Field crews will be working on 12-hour shifts for the foreseeable future, all dependent on weather.
Berkeley Electric Cooperative
Berkeley Electric Cooperative also has additional crews coming to the Lowcountry.
A spokesperson for the company said there are a total of 19 in-house crews. Twelve additional line crews and 14 service crews have been contracted to assist with future restoration efforts.
The Cooperative is also prepared to bring in at least 12 more right-of-way crews.
Administrators are asking customers to report outages to 1-888-253-4232.
The company will have nearly 100 incoming lines open to take calls, however some circuits may be busy.
Members can also report outages through the co-op's Smarthub mobile and online app. If members have evacuated the area, they can also use the Smarthub app to determine if their home has power before returning. Current outages can be viewed at outageviewer.becsc.com.
Water companies prepared
Administrators at the Charleston Water System say their facilities are prepared for Hurricane Matthew.
Chief Operating Officer Andrew Fairey said the company follows a very detailed plan for severe weather events.
"We've been in preparation for several days now," Fairey said. "We've completed those plans and are ready for the storm."
Over the last few days crews have moved their equipment from the North Charleston location to their facility in Hanahan.
Backhoes, buffalo water tanks, and air compressors fill the parking off Hanahan Road.
Fairey said he's confident heading into the weekend.
"At the Charleston Water System we are committed to keeping the water up and running," Fairey said. "We did not lose water system pressure during Hurricane Hugo, and all intentions are we will do that throughout this event."

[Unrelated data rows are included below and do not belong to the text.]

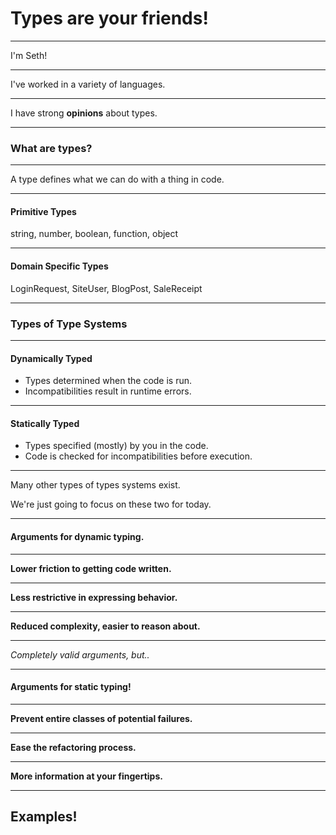 # Types are your friends!

---

I'm Seth!

----

I've worked in a variety of languages.

----

I have strong **opinions** about types.

---

### What are types?

----

A type defines what we can do with a thing in code.

----

#### Primitive Types

string, number, boolean, function, object

----

#### Domain Specific Types

LoginRequest, SiteUser, BlogPost, SaleReceipt

---

### Types of Type Systems

----

#### Dynamically Typed

- Types determined when the code is run.
- Incompatibilities result in runtime errors.

----

#### Statically Typed

- Types specified (mostly) by you in the code.
- Code is checked for incompatibilities before execution.

----

Many other types of types systems exist.

We're just going to focus on these two for today.

---

#### Arguments for dynamic typing.

----

**Lower friction to getting code written.**

----

**Less restrictive in expressing behavior.**

----

**Reduced complexity, easier to reason about.**

----

_Completely valid arguments, but.._

---

#### Arguments for static typing!

----

**Prevent entire classes of potential failures.**

----

**Ease the refactoring process.**

----

**More information at your fingertips.**

---

## Examples!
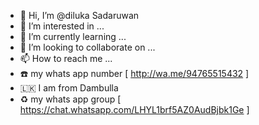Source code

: - 👋 Hi, I’m @diluka Sadaruwan
- 👀 I’m interested in ...
- 🌱 I’m currently learning ...
- 💞️ I’m looking to collaborate on ...
- 📫 How to reach me ...
- ☎️ my whats app number [ http://wa.me/94765515432 ]
- 🇱🇰 I am from Dambulla 
- ♻️ my whats app group [ https://chat.whatsapp.com/LHYL1brf5AZ0AudBjbk1Ge ]

<!---
diluka9/diluka9 is a ✨ special ✨ repository because its `README.md` (this file) appears on your GitHub profile.
You can click the Preview link to take a look at your changes.
--->
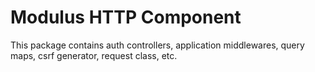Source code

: # Modulus HTTP Component

This package contains auth controllers, application middlewares, query maps, csrf generator, request class, etc.
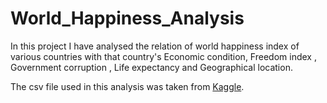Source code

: # World_Happiness_Analysis
In this project I have analysed the relation of world happiness index of various countries with that country's Economic condition, Freedom index , Government corruption , Life expectancy and Geographical location.

The csv file used in this analysis was taken from [Kaggle](https://www.kaggle.com/mathurinache/world-happiness-report).
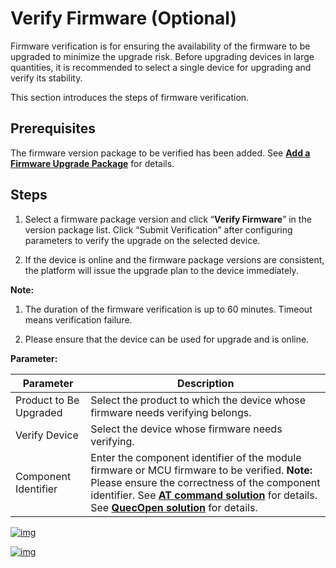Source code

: # Verify Firmware (Optional)



Firmware verification is for ensuring the availability of the firmware to be upgraded to minimize the upgrade risk. Before upgrading devices in large quantities, it is recommended to select a single device for upgrading and verify its stability.

This section introduces the steps of firmware verification.

## Prerequisites

The firmware version package to be verified has been added. See [**Add a Firmware Upgrade Package**](/deviceDevelop/DeviceManage/ota/part02/page-01) for details.

## Steps

1.  Select a firmware package version and click “**Verify Firmware**” in the version package list. Click “Submit Verification” after configuring parameters to verify the upgrade on the selected device.


2.  If the device is online and the firmware package versions are consistent, the platform will issue the upgrade plan to the device immediately.

**Note:**

1)  The duration of the firmware verification is up to 60 minutes. Timeout means verification failure.

2)  Please ensure that the device can be used for upgrade and is online.

**Parameter:**

| **Parameter**           | **Description**                                                                                                                                                                                                                                                                                                                                                  |
| ----------------------- | ---------------------------------------------------------------------------------------------------------------------------------------------------------------------------------------------------------------------------------------------------------------------------------------------------------------------------------------------------------------- |
| Product to Be  Upgraded | Select the product to which the device whose firmware  needs verifying belongs.                                                                                                                                                                                                                                                                                  |
| Verify Device           | Select the device  whose firmware needs verifying.                                                                                                                                                                                                                                                                                                               |
| Component Identifier    | Enter the component identifier of the module firmware  or MCU firmware to be verified.  **Note:** Please ensure the correctness of the component  identifier. See [**AT command solution**](/deviceDevelop/DeviceAccessPlan/cellular/AT/API/cellular-at-03) for details.  See [**QuecOpen solution**](/deviceDevelop/DeviceAccessPlan/cellular/QuecOpen/api/cellular-quecopen-api-02) for details. |

 

<a data-fancybox title="img" href="/en/guide/ota/ota07.png">![img](/en/guide/ota/ota07.png)</a>
 

<a data-fancybox title="img" href="/en/guide/ota/ota08.png">![img](/en/guide/ota/ota08.png)</a>

 
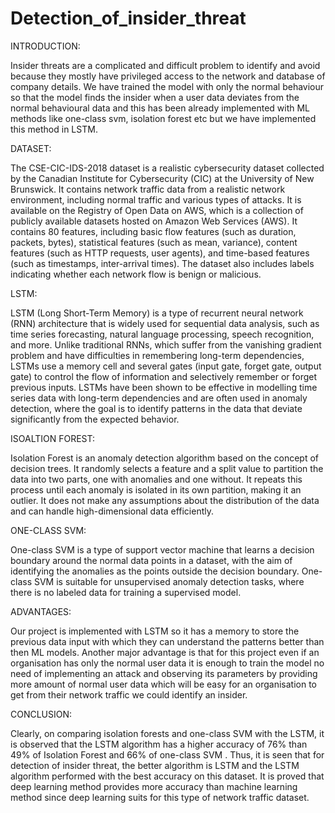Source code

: # Detection_of_insider_threat

INTRODUCTION:

Insider threats are a complicated and difficult problem to identify and avoid  because they mostly have privileged access to the network and database of company details. We have trained the model with only the normal behaviour so that the model finds the insider when a user data deviates from the normal behavioural data and this has been already implemented with ML methods like one-class svm, isolation forest etc but we have implemented this method in LSTM.

DATASET:

The CSE-CIC-IDS-2018 dataset is a realistic cybersecurity dataset collected by the Canadian Institute for Cybersecurity (CIC) at the University of New Brunswick. It contains network traffic data from a realistic network environment, including normal traffic and various types of attacks. It is available on the Registry of Open Data on AWS, which is a collection of publicly available datasets hosted on Amazon Web Services (AWS). It contains 80 features, including basic flow features (such as duration, packets, bytes), statistical features (such as mean, variance), content features (such as HTTP requests, user agents), and time-based features (such as timestamps, inter-arrival times). The dataset also includes labels indicating whether each network flow is benign or malicious.

LSTM:

LSTM (Long Short-Term Memory) is a type of recurrent neural network (RNN) architecture that is widely used for sequential data analysis, such as time series forecasting, natural language processing, speech recognition, and more. Unlike traditional RNNs, which suffer from the vanishing gradient problem and have difficulties in remembering long-term dependencies, LSTMs use a memory cell and several gates (input gate, forget gate, output gate) to control the flow of information and selectively remember or forget previous inputs. LSTMs have been shown to be effective in modelling time series data with long-term dependencies and are often used in anomaly detection, where the goal is to identify patterns in the data that deviate significantly from the expected behavior.

ISOALTION FOREST:

Isolation Forest is an anomaly detection algorithm based on the concept of decision trees. It randomly selects a feature and a split value to partition the data into two parts, one with anomalies and one without. It repeats this process until each anomaly is isolated in its own partition, making it an outlier. It does not make any assumptions about the distribution of the data and can handle high-dimensional data efficiently.

ONE-CLASS SVM:

One-class SVM is a type of support vector machine that learns a decision boundary around the normal data points in a dataset, with the aim of identifying the anomalies as the points outside the decision boundary. One-class SVM is suitable for unsupervised anomaly detection tasks, where there is no labeled data for training a supervised model.

ADVANTAGES:

Our project is implemented with LSTM so it has a memory to store the previous data input with which they can understand the patterns better than then ML models. Another major advantage is that for this project even if an organisation has only the normal user data it is enough to train the model no need of implementing an attack and observing its parameters by providing more amount of normal user data which will be easy for an organisation to get from their network traffic we could identify an insider.

CONCLUSION:

Clearly, on comparing isolation forests and one-class SVM with the LSTM, it is observed that the LSTM algorithm has a higher accuracy of 76% than 49% of Isolation Forest and 66% of one-class SVM . Thus, it is seen that for detection of insider threat, the better algorithm is LSTM and the LSTM algorithm performed with the best accuracy on this dataset. It is proved that deep learning method provides more accuracy than machine learning method since deep learning suits for this type of network traffic dataset.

While there are bound to be power outages across the Lowcountry, Fairey adds it should not affect the water system.
"We have full generators at all of our facilities, so our system can run totally off the power grid for well over a week," he said. "So we have booster stations throughout the system, and many of them are actually fueled by natural gas that's piped in so we don't even have to worry about getting fuel to them."
As for anticipated issues they could deal with, workers are keeping an eye on the amount of rainfall and the high winds.
"You could have a tree uproot and damage a water line," Fairey said. "A lot of time someone will hit a fire hydrant with a piece of equipment or something like that, but typically for a storm like this we'll go through without any issues of treating water or the supply."
Managers add if you are experiencing issues with your water supply to report the problem to the proper agency.